WORK ITEM: Starting at the line below holding "Project: TxGISday2020" and stopping at the line holding "Free register for", print every line exactly, both ends included, and leave the rest out.

RECORDS FOR PROCESSING:
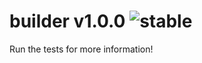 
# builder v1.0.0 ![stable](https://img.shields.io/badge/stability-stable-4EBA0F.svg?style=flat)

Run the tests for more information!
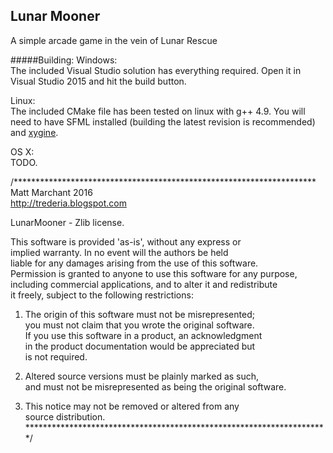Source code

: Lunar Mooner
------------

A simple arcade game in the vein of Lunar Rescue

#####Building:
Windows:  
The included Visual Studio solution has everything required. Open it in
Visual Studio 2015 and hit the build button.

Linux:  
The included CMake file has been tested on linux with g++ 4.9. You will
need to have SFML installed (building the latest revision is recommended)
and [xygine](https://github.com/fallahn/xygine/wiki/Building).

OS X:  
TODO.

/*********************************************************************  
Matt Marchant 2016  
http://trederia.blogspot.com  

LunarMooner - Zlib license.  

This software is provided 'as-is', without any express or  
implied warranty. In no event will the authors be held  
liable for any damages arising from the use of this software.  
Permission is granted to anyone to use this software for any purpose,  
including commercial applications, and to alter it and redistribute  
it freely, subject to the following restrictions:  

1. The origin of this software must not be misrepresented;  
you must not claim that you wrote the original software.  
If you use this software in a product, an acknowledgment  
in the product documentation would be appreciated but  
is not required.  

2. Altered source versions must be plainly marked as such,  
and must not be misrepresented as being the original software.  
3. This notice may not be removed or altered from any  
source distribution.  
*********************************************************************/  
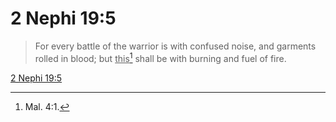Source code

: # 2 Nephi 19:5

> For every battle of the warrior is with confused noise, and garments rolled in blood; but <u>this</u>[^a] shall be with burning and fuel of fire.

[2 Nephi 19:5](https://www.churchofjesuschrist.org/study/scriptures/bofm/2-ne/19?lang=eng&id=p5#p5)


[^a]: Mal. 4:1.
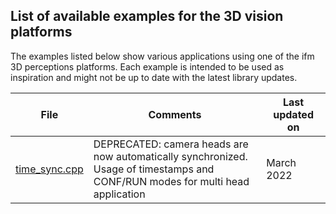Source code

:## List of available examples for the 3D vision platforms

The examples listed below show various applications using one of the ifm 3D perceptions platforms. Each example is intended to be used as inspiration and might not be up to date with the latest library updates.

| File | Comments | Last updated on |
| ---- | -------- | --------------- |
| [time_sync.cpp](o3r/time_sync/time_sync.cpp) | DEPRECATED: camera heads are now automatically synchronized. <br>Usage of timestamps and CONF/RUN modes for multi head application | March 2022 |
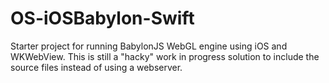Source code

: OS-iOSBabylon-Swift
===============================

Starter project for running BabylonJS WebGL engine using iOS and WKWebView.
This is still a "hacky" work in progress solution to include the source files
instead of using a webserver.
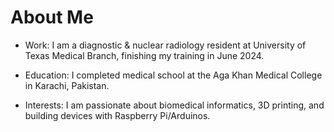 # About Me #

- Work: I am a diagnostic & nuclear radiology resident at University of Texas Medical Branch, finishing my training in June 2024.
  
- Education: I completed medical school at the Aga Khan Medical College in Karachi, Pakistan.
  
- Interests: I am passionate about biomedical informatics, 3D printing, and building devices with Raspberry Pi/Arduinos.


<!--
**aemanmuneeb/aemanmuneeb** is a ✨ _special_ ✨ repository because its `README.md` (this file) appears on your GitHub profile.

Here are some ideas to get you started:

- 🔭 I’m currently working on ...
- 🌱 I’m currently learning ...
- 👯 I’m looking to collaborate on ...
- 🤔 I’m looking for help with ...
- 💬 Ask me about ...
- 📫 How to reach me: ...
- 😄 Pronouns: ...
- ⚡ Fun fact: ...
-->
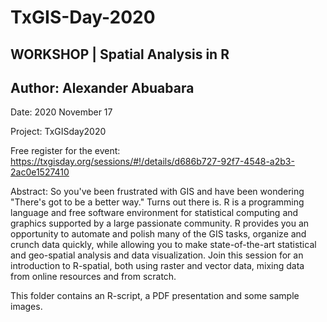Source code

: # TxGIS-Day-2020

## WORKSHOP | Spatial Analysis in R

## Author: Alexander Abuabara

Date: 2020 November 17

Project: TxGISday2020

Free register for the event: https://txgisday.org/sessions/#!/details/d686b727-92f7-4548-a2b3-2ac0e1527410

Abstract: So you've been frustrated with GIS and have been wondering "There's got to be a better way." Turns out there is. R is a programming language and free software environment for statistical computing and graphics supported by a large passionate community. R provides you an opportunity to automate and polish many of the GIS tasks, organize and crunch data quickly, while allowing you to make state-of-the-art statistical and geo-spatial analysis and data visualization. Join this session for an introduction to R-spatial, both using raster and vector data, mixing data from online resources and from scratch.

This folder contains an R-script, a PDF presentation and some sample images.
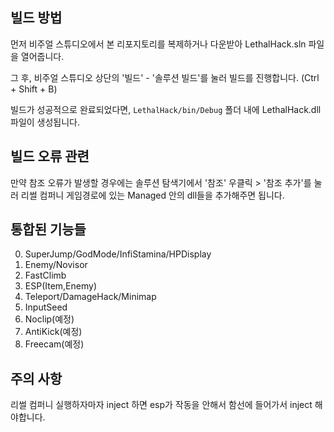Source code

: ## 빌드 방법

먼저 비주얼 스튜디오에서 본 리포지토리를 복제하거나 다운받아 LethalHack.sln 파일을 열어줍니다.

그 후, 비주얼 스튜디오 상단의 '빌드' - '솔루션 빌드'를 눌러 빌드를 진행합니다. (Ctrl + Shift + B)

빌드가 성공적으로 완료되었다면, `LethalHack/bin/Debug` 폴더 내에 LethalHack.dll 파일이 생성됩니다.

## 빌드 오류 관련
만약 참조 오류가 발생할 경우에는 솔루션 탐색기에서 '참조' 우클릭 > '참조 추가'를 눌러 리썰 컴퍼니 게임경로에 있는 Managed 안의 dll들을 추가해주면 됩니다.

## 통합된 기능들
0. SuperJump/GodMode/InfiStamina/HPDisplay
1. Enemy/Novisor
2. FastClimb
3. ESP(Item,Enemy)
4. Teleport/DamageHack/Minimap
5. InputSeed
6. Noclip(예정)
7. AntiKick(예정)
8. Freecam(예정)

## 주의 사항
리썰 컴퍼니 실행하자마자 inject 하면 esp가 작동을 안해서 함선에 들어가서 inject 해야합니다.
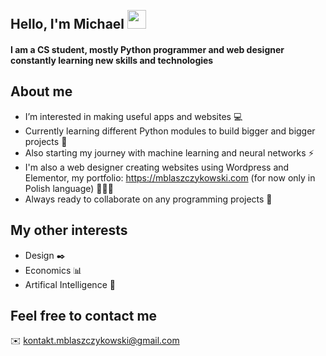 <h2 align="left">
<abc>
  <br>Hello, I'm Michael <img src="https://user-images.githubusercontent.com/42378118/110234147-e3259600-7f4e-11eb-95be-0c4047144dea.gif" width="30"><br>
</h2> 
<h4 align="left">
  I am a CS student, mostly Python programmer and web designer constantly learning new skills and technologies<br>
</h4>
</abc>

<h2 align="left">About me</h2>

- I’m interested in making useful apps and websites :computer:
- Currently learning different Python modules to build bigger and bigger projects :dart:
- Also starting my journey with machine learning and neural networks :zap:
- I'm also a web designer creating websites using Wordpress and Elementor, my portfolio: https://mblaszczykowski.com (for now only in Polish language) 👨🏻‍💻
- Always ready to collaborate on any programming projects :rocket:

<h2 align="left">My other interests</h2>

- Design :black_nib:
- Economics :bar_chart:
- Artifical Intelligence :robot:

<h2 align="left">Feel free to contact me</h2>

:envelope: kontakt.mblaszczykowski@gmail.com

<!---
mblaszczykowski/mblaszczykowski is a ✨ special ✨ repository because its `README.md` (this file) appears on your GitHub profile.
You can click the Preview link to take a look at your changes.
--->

SOLUTION TO THE PROBLEM:
Project: TxGISday2020

Free register for the event: https://txgisday.org/sessions/#!/details/d686b727-92f7-4548-a2b3-2ac0e1527410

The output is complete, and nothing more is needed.